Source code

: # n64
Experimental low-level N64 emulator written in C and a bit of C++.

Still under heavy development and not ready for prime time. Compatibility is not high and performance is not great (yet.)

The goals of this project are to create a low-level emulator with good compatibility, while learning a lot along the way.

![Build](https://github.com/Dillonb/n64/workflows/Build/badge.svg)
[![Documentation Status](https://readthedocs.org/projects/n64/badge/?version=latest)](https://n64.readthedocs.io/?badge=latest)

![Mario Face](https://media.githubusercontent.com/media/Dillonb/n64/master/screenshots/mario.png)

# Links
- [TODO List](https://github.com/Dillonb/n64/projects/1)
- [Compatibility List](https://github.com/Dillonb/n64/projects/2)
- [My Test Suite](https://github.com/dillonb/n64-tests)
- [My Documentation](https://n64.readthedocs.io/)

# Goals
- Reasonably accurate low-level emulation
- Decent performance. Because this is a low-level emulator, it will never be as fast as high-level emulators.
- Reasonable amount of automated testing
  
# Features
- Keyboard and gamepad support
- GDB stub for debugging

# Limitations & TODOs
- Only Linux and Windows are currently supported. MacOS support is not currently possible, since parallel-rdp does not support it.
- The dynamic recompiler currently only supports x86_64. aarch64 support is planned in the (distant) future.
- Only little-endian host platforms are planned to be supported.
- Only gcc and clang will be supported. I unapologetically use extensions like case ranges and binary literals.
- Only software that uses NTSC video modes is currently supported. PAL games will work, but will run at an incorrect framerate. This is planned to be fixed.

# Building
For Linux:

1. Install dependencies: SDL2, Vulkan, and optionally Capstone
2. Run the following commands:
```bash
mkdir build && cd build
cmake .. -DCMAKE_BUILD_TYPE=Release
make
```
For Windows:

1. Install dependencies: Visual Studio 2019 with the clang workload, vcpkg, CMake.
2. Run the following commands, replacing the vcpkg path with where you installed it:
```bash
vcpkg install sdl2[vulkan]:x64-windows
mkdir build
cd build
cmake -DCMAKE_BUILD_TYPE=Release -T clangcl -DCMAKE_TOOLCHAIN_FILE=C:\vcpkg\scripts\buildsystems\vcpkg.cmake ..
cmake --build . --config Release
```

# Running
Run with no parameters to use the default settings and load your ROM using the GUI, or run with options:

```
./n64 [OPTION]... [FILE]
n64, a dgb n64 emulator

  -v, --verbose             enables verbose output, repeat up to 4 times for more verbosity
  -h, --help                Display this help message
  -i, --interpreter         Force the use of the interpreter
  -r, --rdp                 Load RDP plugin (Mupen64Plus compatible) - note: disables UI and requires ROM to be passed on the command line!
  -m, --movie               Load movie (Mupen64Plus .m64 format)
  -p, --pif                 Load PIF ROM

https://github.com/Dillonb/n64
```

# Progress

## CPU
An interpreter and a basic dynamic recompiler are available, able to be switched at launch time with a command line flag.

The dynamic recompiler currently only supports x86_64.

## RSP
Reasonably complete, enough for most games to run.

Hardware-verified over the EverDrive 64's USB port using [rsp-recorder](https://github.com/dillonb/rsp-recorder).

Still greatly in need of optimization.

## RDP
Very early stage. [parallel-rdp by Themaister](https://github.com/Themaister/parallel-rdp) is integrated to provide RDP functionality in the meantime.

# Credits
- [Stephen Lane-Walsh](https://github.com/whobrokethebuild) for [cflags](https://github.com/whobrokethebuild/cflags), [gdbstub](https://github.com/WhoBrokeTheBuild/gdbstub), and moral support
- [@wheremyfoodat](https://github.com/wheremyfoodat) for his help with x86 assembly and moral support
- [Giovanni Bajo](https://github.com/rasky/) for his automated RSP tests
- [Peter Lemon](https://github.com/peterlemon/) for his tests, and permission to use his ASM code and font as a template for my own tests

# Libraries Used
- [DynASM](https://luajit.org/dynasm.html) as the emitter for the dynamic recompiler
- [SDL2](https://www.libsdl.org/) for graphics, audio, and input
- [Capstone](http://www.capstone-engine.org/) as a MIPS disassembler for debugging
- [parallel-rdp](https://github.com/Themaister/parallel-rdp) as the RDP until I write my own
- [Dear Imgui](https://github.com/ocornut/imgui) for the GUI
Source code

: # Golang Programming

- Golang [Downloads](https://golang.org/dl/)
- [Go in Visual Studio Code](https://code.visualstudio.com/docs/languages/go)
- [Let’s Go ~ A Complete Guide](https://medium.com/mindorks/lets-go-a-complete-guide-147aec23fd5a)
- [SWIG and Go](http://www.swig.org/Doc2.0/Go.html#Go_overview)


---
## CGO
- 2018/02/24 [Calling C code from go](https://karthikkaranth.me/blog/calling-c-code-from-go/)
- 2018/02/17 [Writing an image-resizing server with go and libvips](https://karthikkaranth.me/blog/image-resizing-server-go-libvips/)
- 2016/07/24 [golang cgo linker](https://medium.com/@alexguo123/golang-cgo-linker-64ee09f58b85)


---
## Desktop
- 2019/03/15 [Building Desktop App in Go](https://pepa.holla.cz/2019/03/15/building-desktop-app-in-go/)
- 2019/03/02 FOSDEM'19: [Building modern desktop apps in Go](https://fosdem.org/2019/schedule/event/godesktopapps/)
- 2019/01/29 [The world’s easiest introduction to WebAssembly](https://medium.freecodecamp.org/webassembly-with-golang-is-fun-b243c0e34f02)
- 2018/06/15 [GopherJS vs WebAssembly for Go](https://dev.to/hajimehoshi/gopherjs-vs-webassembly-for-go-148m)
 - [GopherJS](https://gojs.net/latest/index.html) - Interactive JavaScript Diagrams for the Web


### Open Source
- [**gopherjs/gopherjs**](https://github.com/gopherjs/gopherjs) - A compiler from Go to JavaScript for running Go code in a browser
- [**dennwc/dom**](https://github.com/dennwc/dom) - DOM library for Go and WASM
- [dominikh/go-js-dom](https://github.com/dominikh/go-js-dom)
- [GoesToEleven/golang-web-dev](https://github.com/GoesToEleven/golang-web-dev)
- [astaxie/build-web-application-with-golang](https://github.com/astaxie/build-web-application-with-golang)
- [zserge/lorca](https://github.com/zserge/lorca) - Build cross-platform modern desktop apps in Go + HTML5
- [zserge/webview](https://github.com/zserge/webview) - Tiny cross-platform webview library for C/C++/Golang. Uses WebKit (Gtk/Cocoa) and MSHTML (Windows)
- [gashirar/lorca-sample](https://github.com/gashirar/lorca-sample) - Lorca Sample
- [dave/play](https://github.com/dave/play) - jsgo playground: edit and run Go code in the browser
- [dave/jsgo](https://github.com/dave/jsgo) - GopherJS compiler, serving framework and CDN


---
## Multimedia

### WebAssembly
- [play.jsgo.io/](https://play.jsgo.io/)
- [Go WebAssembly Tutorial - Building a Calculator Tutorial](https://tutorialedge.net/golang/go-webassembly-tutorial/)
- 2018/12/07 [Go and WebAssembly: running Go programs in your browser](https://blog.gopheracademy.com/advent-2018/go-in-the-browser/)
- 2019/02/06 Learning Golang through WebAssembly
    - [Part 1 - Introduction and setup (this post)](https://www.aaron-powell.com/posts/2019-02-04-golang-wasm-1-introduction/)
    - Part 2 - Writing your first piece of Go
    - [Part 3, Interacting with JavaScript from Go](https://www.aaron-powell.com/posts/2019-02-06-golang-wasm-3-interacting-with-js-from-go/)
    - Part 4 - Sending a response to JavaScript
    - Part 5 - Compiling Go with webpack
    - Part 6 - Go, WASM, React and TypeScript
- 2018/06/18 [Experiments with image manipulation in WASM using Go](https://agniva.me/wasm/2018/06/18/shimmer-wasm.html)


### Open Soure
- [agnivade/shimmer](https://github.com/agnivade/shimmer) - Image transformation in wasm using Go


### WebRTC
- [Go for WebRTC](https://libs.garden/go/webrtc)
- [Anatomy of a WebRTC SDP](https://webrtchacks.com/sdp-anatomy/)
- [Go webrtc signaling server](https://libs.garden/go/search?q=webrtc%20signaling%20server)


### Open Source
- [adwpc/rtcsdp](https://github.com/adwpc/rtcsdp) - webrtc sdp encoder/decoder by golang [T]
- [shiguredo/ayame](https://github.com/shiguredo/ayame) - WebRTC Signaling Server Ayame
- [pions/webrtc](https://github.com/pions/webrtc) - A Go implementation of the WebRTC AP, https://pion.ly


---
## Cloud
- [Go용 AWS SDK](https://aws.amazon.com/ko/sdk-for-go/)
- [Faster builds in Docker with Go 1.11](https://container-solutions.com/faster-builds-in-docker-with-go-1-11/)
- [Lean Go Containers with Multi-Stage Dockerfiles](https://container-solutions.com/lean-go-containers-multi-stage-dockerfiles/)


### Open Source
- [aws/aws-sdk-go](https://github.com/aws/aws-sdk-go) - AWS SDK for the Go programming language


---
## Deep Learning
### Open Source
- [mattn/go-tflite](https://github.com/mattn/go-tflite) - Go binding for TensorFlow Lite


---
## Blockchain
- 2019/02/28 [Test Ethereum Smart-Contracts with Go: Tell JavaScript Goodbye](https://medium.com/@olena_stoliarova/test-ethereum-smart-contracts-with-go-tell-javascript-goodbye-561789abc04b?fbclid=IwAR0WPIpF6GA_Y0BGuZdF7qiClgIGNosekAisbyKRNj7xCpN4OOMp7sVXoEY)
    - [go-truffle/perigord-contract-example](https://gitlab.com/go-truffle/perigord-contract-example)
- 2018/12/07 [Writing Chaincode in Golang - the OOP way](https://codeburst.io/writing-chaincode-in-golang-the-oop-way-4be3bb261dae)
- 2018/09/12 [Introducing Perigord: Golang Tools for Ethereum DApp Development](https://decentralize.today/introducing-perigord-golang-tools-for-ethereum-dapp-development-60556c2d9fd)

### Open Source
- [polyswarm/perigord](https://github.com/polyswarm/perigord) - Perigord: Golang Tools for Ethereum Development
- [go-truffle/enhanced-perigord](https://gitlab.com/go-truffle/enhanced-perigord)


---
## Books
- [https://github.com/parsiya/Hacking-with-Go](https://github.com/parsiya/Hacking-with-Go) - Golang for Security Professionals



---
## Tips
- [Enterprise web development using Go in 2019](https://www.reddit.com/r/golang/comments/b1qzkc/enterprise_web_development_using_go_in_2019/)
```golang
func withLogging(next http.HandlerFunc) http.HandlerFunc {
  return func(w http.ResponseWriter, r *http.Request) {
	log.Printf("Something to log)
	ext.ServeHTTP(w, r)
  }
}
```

########

#### REQUIRED ACTION
Wherever the word "recompiler" appears in the listing above, copy that line.

#### ANSWER TO THE PROBLEM
- The dynamic recompiler currently only supports x86_64. aarch64 support is planned in the (distant) future.
An interpreter and a basic dynamic recompiler are available, able to be switched at launch time with a command line flag.
The dynamic recompiler currently only supports x86_64.
- [DynASM](https://luajit.org/dynasm.html) as the emitter for the dynamic recompiler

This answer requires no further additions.